I swear I was going to write about photography. I was going to post some photos from a wedding. I had it written in my head. Right up until the time my fingers hit the keyboard, it was going to be business as usual.

That was two hours ago. Since then, I’ve been sitting in the dark. I’ve been thinking about stories.

I’ve been thinking about Larry Beaupre. That’s probably not a name familiar to most of you. He was the managing editor of The Times-Tribune newspaper in Scranton for the past 12 years. He was a career newspaperman who reached the heights of the profession. Google his name. Just make sure you have plenty of time. You’ll find an astonishing career laden with accolade and accomplishment. You’ll also find that he died on Sunday. It’s a huge loss for journalism and I don’t mean just in Scranton. His reach was national in the quality of his work and in the number of journalists he mentored.

I was talking the Bob (the other stick in two sticks) earlier in the day and naturally we were sharing some stories about Larry. We both worked under him at the Times – Bob as an artist and myself as the Page One designer. Bob had mentioned almost in passing how great Larry was with the art department. I didn’t think much of it at the time. You don’t rise to Larry’s place in that business without being able to connect with people in the departments you run. But then I thought about it some more. Larry was a writer – and a hell of a good one – by trade. He wasn’t an artist. He wasn’t a designer.
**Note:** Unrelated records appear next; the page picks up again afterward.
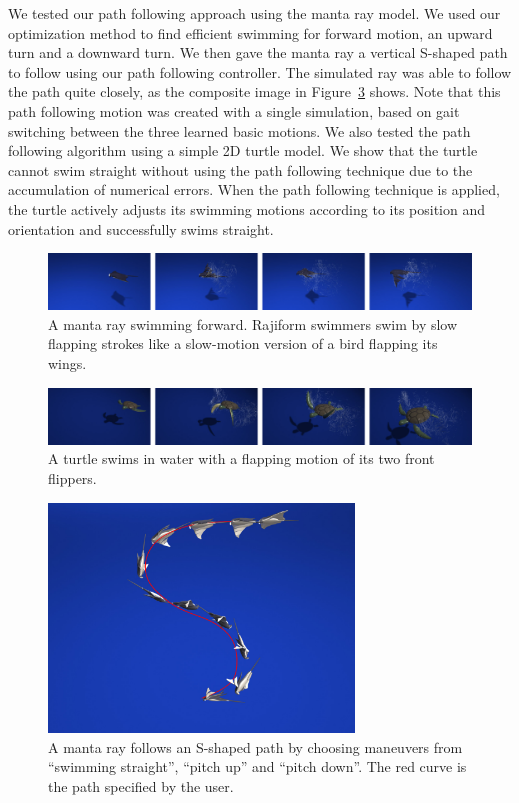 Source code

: We tested our path following approach using the manta ray model.  We used
our optimization method to find efficient swimming for forward motion, an
upward turn and a downward turn.  We then gave the manta ray a vertical
S-shaped path to follow using our path following controller.  The
simulated ray was able to follow the path quite closely, as the composite
image in Figure~\ref{fig:manta_path} shows.  Note that this path following
motion was created with a single simulation, based on gait switching
between the three learned basic motions. We also tested the path following
algorithm using a simple 2D turtle model. We show that the turtle cannot
swim straight without using the path following technique due to the
accumulation of numerical errors. When the path following technique is
applied, the turtle actively adjusts its swimming motions according to its
position and orientation and successfully swims straight.
\begin{figure}[t]
\centering
\includegraphics[width=\textwidth]{figures/manta.eps}
\caption{A manta ray swimming forward. Rajiform swimmers swim by slow flapping strokes like a slow-motion version of a bird flapping its wings.}
\label{fig:manta}
\end{figure}

\begin{figure}[t]
\centering
\includegraphics[width=\textwidth]{figures/turtle.eps}
\caption{A turtle swims in water with a flapping motion of its two front flippers. }
\label{fig:turtle}
\end{figure}

\begin{figure}[!b]
\centering
\includegraphics[width=3.2in]{figures/manta_path2.eps}
\caption{A manta ray follows an S-shaped path by choosing maneuvers from ``swimming straight'', ``pitch up'' and ``pitch down''. The red curve is the path specified by the user.}
\label{fig:manta_path}
\end{figure}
But he wasn’t just a writer either. He was a storyteller. From the moment I met him he would talk to me about photography, typography, graphics, color. They were all part of a story, he’d tell me. They all played a role. They all played off each other. In the years that I was fortunate enough to work with him, he never designed a page. He never did an illustration and he had maybe a greater impact of the appearance of The Scranton Times during those years than any other person. It was his commitment to telling stories by any and all means. He stood at my shoulder as I designed Page One on Sept. 11, on the day the nation elected its first black president and thousands of days in between. His input was invaluable. The stories were better because he was there.

Now he’s gone.

I don’t know why but I had been thinking since he passed of a way that would describe him. I’m not giving any eulogies and will probably never be asked to offer my thoughts on him as a person or an editor. Maybe it’s just a way for me to deal with losing someone who taught me a great deal. He’s gone but the lessons he taught myself, Bob and thousands of other journalists will live on every time you walk to your front porch to grab the morning paper.